CvT-TensorFlow

TensorFlow 2.X reimplementation of CvT: Introducing Convolutions to Vision Transformers, Haiping Wu, Bin Xiao, Noel Codella, Mengchen Liu, Xiyang Dai, Lu Yuan, Lei Zhang.

Exact TensorFlow reimplementation of official PyTorch repo, including timm modules used by authors, preserving models and layers structure.
ImageNet pretrained weights ported from PyTorch official implementation.

Abstract

Convolutional vision Transformers (CvT), improves Vision Transformers (ViT) in performance and efficienty by introducing convolutions into ViT to yield the best of both designs. This is accomplished through two primary modifications: a hierarchy of Transformers containing a new convolutional token embedding, and a convolutional Transformer block leveraging a convolutional projection. These changes introduce desirable properties of convolutional neural networks (CNNs) to the ViT architecture (e.g. shift, scale, and distortion invariance) while maintaining the merits of Transformers (e.g. dynamic attention, global context, and better generalization). Moreover the achieved results show that the positional encoding, a crucial component in existing Vision Transformers, can be safely removed in the model, simplifying the design for higher resolution vision tasks.

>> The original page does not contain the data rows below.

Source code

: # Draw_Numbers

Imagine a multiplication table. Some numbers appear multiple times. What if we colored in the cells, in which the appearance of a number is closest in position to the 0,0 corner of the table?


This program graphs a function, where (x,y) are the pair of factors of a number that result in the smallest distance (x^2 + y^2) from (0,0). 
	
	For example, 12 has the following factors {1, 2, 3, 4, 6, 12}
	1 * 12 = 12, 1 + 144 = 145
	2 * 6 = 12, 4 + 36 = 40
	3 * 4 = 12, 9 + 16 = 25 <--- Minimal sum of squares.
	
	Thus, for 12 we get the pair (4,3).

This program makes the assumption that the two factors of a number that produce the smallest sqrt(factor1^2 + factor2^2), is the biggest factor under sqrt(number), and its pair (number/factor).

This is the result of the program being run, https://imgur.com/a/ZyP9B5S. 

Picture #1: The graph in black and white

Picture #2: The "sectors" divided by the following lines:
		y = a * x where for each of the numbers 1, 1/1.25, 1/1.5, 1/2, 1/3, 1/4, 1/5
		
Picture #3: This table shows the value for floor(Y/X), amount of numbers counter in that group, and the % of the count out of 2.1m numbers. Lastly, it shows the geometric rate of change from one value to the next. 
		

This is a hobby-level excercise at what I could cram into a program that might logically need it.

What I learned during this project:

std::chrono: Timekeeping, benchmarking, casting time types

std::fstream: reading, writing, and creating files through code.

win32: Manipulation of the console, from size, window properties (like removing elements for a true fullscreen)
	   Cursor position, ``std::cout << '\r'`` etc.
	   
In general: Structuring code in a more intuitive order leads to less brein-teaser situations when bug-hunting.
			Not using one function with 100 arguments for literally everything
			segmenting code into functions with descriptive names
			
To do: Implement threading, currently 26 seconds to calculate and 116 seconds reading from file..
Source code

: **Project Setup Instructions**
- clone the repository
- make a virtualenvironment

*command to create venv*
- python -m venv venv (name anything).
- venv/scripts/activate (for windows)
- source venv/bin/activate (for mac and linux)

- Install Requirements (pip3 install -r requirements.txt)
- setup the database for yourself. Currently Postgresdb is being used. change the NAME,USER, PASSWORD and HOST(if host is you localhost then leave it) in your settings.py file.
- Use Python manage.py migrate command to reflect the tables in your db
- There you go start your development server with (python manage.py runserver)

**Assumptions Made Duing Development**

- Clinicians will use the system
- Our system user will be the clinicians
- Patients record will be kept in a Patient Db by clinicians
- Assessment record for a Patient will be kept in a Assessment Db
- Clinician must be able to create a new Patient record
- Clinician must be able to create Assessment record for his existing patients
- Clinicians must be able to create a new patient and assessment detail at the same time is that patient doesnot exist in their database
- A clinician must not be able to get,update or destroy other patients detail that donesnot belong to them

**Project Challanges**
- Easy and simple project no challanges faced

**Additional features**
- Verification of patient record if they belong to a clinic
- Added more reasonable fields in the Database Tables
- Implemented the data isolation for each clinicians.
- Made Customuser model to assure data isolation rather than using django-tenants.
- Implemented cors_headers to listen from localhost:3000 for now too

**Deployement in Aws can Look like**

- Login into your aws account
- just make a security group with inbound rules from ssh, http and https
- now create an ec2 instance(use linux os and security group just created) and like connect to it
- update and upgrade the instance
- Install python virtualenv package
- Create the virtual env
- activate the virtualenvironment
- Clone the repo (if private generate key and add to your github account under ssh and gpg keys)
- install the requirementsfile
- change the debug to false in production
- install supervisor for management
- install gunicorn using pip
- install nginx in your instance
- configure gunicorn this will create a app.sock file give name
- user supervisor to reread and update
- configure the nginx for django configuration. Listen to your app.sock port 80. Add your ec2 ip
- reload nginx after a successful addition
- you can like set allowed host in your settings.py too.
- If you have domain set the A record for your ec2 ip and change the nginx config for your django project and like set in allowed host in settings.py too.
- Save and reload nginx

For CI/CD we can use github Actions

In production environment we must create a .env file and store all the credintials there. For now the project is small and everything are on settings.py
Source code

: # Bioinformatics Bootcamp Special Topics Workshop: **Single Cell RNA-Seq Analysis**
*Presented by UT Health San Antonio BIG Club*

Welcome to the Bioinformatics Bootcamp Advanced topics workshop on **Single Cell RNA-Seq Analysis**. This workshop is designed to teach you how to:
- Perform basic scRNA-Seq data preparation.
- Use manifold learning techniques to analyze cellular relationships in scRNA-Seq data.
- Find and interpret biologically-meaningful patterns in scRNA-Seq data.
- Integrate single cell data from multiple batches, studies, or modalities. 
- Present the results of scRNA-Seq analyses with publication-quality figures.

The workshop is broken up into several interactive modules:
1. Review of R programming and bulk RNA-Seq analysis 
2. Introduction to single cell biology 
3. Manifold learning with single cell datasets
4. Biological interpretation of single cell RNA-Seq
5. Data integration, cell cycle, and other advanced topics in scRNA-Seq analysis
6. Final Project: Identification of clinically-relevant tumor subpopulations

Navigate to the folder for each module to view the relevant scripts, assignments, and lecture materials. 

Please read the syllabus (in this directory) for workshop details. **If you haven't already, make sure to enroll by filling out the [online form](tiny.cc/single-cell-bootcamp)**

_{The pipeline of the CvT architecture. (a) Overall architecture, showing the hierarchical multi-stage
structure facilitated by the Convolutional Token Embedding layer. (b) Details of the Convolutional Transformer Block,
which contains the convolution projection as the first layer.}

Results

TensorFlow implementation and ImageNet ported weights have been compared to the official PyTorch implementation on ImageNet-V2 test set.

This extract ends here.